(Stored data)
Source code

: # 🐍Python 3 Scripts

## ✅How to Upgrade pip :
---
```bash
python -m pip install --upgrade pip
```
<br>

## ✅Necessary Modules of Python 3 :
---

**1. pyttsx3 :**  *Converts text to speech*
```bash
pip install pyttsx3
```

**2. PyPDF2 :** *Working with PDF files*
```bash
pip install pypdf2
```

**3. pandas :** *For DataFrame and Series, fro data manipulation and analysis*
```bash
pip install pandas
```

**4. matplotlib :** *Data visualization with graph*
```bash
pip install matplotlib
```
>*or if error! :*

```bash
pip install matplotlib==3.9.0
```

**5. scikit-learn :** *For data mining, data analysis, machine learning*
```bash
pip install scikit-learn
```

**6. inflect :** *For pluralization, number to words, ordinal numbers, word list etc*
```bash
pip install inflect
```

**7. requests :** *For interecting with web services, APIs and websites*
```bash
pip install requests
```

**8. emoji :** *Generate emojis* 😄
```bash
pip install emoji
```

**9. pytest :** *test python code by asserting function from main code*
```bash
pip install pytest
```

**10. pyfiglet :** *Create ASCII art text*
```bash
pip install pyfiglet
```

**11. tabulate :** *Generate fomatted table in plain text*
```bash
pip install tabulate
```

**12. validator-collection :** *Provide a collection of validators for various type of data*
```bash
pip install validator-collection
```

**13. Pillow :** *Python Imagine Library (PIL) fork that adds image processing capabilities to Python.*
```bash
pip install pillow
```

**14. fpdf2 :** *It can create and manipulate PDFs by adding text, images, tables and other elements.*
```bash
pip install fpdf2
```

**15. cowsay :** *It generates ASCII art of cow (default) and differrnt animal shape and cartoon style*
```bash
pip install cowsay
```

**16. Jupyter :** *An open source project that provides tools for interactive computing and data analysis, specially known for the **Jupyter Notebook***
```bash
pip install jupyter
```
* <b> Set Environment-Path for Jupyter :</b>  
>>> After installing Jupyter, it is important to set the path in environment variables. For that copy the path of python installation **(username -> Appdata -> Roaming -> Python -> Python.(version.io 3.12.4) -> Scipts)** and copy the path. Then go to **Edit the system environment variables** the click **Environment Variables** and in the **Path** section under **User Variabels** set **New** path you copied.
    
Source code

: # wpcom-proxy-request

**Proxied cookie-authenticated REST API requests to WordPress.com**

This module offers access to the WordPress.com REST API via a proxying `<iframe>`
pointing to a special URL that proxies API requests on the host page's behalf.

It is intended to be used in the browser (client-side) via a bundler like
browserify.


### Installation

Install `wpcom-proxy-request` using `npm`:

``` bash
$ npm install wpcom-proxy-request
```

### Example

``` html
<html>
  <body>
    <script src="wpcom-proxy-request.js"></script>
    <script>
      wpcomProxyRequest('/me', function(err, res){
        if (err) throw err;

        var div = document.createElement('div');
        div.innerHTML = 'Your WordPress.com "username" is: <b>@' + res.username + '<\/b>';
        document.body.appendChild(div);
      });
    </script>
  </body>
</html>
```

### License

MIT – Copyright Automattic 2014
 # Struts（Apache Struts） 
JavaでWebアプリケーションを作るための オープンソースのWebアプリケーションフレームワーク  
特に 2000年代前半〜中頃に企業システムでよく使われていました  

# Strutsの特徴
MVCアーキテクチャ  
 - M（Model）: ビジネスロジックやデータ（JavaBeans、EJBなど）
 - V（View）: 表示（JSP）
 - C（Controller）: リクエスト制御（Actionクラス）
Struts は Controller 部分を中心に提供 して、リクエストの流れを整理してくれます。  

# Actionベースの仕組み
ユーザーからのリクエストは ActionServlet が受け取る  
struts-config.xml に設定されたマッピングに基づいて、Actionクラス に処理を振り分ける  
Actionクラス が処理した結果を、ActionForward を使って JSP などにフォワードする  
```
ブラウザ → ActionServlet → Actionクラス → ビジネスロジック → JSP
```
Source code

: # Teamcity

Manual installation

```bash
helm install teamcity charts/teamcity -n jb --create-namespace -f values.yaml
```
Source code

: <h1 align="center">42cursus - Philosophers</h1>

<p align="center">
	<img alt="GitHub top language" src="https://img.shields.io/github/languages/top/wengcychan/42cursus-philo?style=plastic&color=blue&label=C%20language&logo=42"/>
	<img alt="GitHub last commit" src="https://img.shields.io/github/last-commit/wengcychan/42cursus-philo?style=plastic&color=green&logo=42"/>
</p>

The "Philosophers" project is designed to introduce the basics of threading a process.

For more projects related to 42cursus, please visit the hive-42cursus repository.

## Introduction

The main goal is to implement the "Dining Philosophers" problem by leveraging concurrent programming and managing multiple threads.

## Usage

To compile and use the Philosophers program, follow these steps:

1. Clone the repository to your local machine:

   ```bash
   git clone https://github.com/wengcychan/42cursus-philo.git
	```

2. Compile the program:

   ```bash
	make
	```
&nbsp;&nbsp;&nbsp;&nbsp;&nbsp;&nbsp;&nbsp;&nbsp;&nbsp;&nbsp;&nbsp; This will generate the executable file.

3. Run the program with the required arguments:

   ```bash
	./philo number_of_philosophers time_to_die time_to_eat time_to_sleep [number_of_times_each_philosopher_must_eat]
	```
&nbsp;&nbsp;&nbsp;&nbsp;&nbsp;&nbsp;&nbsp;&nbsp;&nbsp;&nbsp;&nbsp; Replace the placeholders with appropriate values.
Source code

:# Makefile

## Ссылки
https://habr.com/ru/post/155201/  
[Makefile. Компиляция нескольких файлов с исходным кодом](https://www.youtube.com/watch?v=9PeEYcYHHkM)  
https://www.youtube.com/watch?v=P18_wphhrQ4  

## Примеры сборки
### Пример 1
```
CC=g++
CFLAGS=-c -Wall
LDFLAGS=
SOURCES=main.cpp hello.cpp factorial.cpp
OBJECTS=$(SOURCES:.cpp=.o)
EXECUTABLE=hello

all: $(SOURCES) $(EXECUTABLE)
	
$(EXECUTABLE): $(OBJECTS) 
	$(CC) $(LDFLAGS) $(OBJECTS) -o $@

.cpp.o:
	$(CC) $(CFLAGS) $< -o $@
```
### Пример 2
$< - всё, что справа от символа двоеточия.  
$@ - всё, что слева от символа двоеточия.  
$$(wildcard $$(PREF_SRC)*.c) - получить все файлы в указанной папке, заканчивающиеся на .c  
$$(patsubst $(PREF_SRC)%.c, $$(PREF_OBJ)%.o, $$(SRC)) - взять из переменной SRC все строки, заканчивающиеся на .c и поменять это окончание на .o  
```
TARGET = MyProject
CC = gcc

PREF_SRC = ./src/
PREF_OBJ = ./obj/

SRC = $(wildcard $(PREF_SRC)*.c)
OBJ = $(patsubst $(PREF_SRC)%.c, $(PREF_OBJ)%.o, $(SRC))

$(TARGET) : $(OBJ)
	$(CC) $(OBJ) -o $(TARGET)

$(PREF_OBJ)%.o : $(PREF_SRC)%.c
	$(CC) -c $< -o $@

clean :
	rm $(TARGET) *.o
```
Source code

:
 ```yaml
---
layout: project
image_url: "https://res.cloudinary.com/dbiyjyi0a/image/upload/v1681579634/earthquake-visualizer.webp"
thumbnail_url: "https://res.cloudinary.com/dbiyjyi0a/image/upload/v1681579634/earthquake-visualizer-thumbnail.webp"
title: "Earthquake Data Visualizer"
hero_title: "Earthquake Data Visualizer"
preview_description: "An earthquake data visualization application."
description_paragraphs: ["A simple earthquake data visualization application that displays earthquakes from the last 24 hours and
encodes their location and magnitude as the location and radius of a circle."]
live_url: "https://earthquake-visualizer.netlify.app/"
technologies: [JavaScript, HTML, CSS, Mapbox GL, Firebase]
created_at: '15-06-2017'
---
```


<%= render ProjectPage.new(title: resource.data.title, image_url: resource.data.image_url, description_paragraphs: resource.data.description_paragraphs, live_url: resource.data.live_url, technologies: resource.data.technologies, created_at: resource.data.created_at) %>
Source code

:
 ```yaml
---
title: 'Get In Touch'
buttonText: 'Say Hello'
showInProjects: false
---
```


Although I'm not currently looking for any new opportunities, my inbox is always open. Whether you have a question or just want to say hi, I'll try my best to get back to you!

- Activity:
Here the job is to transcribe the lines from the first line of the data through the line containing "for Jupyter :</b>", inclusive, exactly and with nothing else.

- Solution:
Source code

: # 🐍Python 3 Scripts

## ✅How to Upgrade pip :
---
```bash
python -m pip install --upgrade pip
```
<br>

## ✅Necessary Modules of Python 3 :
---

**1. pyttsx3 :**  *Converts text to speech*
```bash
pip install pyttsx3
```

**2. PyPDF2 :** *Working with PDF files*
```bash
pip install pypdf2
```

**3. pandas :** *For DataFrame and Series, fro data manipulation and analysis*
```bash
pip install pandas
```

**4. matplotlib :** *Data visualization with graph*
```bash
pip install matplotlib
```
>*or if error! :*

```bash
pip install matplotlib==3.9.0
```

**5. scikit-learn :** *For data mining, data analysis, machine learning*
```bash
pip install scikit-learn
```

**6. inflect :** *For pluralization, number to words, ordinal numbers, word list etc*
```bash
pip install inflect
```

**7. requests :** *For interecting with web services, APIs and websites*
```bash
pip install requests
```

**8. emoji :** *Generate emojis* 😄
```bash
pip install emoji
```

**9. pytest :** *test python code by asserting function from main code*
```bash
pip install pytest
```

**10. pyfiglet :** *Create ASCII art text*
```bash
pip install pyfiglet
```

**11. tabulate :** *Generate fomatted table in plain text*
```bash
pip install tabulate
```

**12. validator-collection :** *Provide a collection of validators for various type of data*
```bash
pip install validator-collection
```

**13. Pillow :** *Python Imagine Library (PIL) fork that adds image processing capabilities to Python.*
```bash
pip install pillow
```

**14. fpdf2 :** *It can create and manipulate PDFs by adding text, images, tables and other elements.*
```bash
pip install fpdf2
```

**15. cowsay :** *It generates ASCII art of cow (default) and differrnt animal shape and cartoon style*
```bash
pip install cowsay
```

**16. Jupyter :** *An open source project that provides tools for interactive computing and data analysis, specially known for the **Jupyter Notebook***
```bash
pip install jupyter
```
* <b> Set Environment-Path for Jupyter :</b>  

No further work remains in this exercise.